_THE TASK_. Repeat the records below verbatim, and do not copy their pictures.

Extracted records

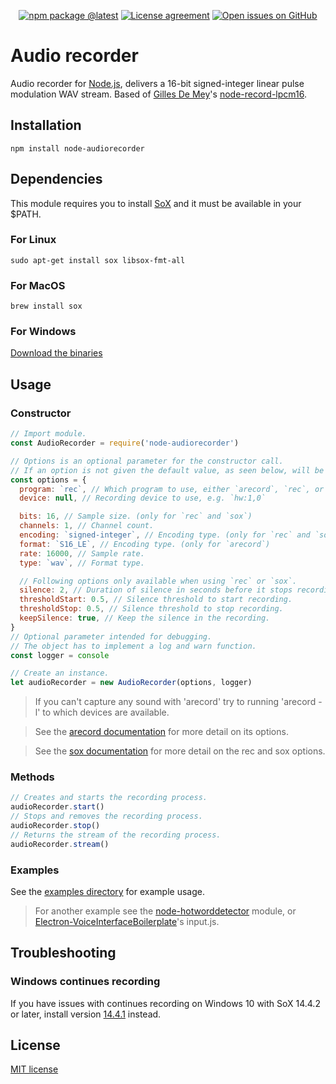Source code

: <div align="center">

[![npm package @latest](https://img.shields.io/npm/v/node-audiorecorder.svg?label=npm@latest&style=flat-square&maxAge=3600)](https://npmjs.com/package/node-audiorecorder)
[![License agreement](https://img.shields.io/github/license/redkenrok/node-audiorecorder.svg?style=flat-square&maxAge=86400)](https://github.com/redkenrok/node-audiorecorder/blob/master/LICENSE)
[![Open issues on GitHub](https://img.shields.io/github/issues/redkenrok/node-audiorecorder.svg?style=flat-square&maxAge=86400)](https://github.com/redkenrok/node-audiorecorder/issues)

</div>

# Audio recorder

Audio recorder for [Node.js](https://nodejs.org/), delivers a 16-bit signed-integer linear pulse modulation WAV stream. Based of [Gilles De Mey](https://github.com/gillesdemey)'s [node-record-lpcm16](https://github.com/gillesdemey/node-record-lpcm16).

## Installation

```
npm install node-audiorecorder
```

## Dependencies

This module requires you to install [SoX](http://sox.sourceforge.net/) and it must be available in your \$PATH.

### For Linux

```
sudo apt-get install sox libsox-fmt-all
```

### For MacOS

```
brew install sox
```

### For Windows

[Download the binaries](http://sourceforge.net/projects/sox/files/latest/download)

## Usage

### Constructor

```javascript
// Import module.
const AudioRecorder = require('node-audiorecorder')

// Options is an optional parameter for the constructor call.
// If an option is not given the default value, as seen below, will be used.
const options = {
  program: `rec`, // Which program to use, either `arecord`, `rec`, or `sox`.
  device: null, // Recording device to use, e.g. `hw:1,0`

  bits: 16, // Sample size. (only for `rec` and `sox`)
  channels: 1, // Channel count.
  encoding: `signed-integer`, // Encoding type. (only for `rec` and `sox`)
  format: `S16_LE`, // Encoding type. (only for `arecord`)
  rate: 16000, // Sample rate.
  type: `wav`, // Format type.

  // Following options only available when using `rec` or `sox`.
  silence: 2, // Duration of silence in seconds before it stops recording.
  thresholdStart: 0.5, // Silence threshold to start recording.
  thresholdStop: 0.5, // Silence threshold to stop recording.
  keepSilence: true, // Keep the silence in the recording.
}
// Optional parameter intended for debugging.
// The object has to implement a log and warn function.
const logger = console

// Create an instance.
let audioRecorder = new AudioRecorder(options, logger)
```

> If you can't capture any sound with 'arecord' try to running 'arecord -l' to which devices are available.

> See the [arecord documentation](https://linux.die.net/man/1/arecord) for more detail on its options.

> See the [sox documentation](http://sox.sourceforge.net/Docs/Documentation) for more detail on the rec and sox options.

### Methods

```javascript
// Creates and starts the recording process.
audioRecorder.start()
// Stops and removes the recording process.
audioRecorder.stop()
// Returns the stream of the recording process.
audioRecorder.stream()
```

### Examples

See the [examples directory](https://github.com/RedKenrok/node-audiorecorder/tree/master/examples) for example usage.

> For another example see the [node-hotworddetector](https://github.com/RedKenrok/node-hotworddetector) module, or [Electron-VoiceInterfaceBoilerplate](https://github.com/RedKenrok/Electron-VoiceInterfaceBoilerplate)'s input.js.

## Troubleshooting

### Windows continues recording

If you have issues with continues recording on Windows 10 with SoX 14.4.2 or later, install version [14.4.1](https://sourceforge.net/projects/sox/files/sox/14.4.1/) instead.

## License

[MIT license](https://github.com/redkenrok/node-audiorecorder/blob/master/LICENSE)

_PROBLEM SOLUTION_.
Source code

: <div align="center">

[![npm package @latest](https://img.shields.io/npm/v/node-audiorecorder.svg?label=npm@latest&style=flat-square&maxAge=3600)](https://npmjs.com/package/node-audiorecorder)
[![License agreement](https://img.shields.io/github/license/redkenrok/node-audiorecorder.svg?style=flat-square&maxAge=86400)](https://github.com/redkenrok/node-audiorecorder/blob/master/LICENSE)
[![Open issues on GitHub](https://img.shields.io/github/issues/redkenrok/node-audiorecorder.svg?style=flat-square&maxAge=86400)](https://github.com/redkenrok/node-audiorecorder/issues)

</div>

# Audio recorder

Audio recorder for [Node.js](https://nodejs.org/), delivers a 16-bit signed-integer linear pulse modulation WAV stream. Based of [Gilles De Mey](https://github.com/gillesdemey)'s [node-record-lpcm16](https://github.com/gillesdemey/node-record-lpcm16).

## Installation

```
npm install node-audiorecorder
```

## Dependencies

This module requires you to install [SoX](http://sox.sourceforge.net/) and it must be available in your \$PATH.

### For Linux

```
sudo apt-get install sox libsox-fmt-all
```

### For MacOS

```
brew install sox
```

### For Windows

[Download the binaries](http://sourceforge.net/projects/sox/files/latest/download)

## Usage

### Constructor

```javascript
// Import module.
const AudioRecorder = require('node-audiorecorder')

// Options is an optional parameter for the constructor call.
// If an option is not given the default value, as seen below, will be used.
const options = {
  program: `rec`, // Which program to use, either `arecord`, `rec`, or `sox`.
  device: null, // Recording device to use, e.g. `hw:1,0`

  bits: 16, // Sample size. (only for `rec` and `sox`)
  channels: 1, // Channel count.
  encoding: `signed-integer`, // Encoding type. (only for `rec` and `sox`)
  format: `S16_LE`, // Encoding type. (only for `arecord`)
  rate: 16000, // Sample rate.
  type: `wav`, // Format type.

  // Following options only available when using `rec` or `sox`.
  silence: 2, // Duration of silence in seconds before it stops recording.
  thresholdStart: 0.5, // Silence threshold to start recording.
  thresholdStop: 0.5, // Silence threshold to stop recording.
  keepSilence: true, // Keep the silence in the recording.
}
// Optional parameter intended for debugging.
// The object has to implement a log and warn function.
const logger = console

// Create an instance.
let audioRecorder = new AudioRecorder(options, logger)
```

> If you can't capture any sound with 'arecord' try to running 'arecord -l' to which devices are available.

> See the [arecord documentation](https://linux.die.net/man/1/arecord) for more detail on its options.

> See the [sox documentation](http://sox.sourceforge.net/Docs/Documentation) for more detail on the rec and sox options.

### Methods

```javascript
// Creates and starts the recording process.
audioRecorder.start()
// Stops and removes the recording process.
audioRecorder.stop()
// Returns the stream of the recording process.
audioRecorder.stream()
```

### Examples

See the [examples directory](https://github.com/RedKenrok/node-audiorecorder/tree/master/examples) for example usage.

> For another example see the [node-hotworddetector](https://github.com/RedKenrok/node-hotworddetector) module, or [Electron-VoiceInterfaceBoilerplate](https://github.com/RedKenrok/Electron-VoiceInterfaceBoilerplate)'s input.js.

## Troubleshooting

### Windows continues recording

If you have issues with continues recording on Windows 10 with SoX 14.4.2 or later, install version [14.4.1](https://sourceforge.net/projects/sox/files/sox/14.4.1/) instead.

## License

[MIT license](https://github.com/redkenrok/node-audiorecorder/blob/master/LICENSE)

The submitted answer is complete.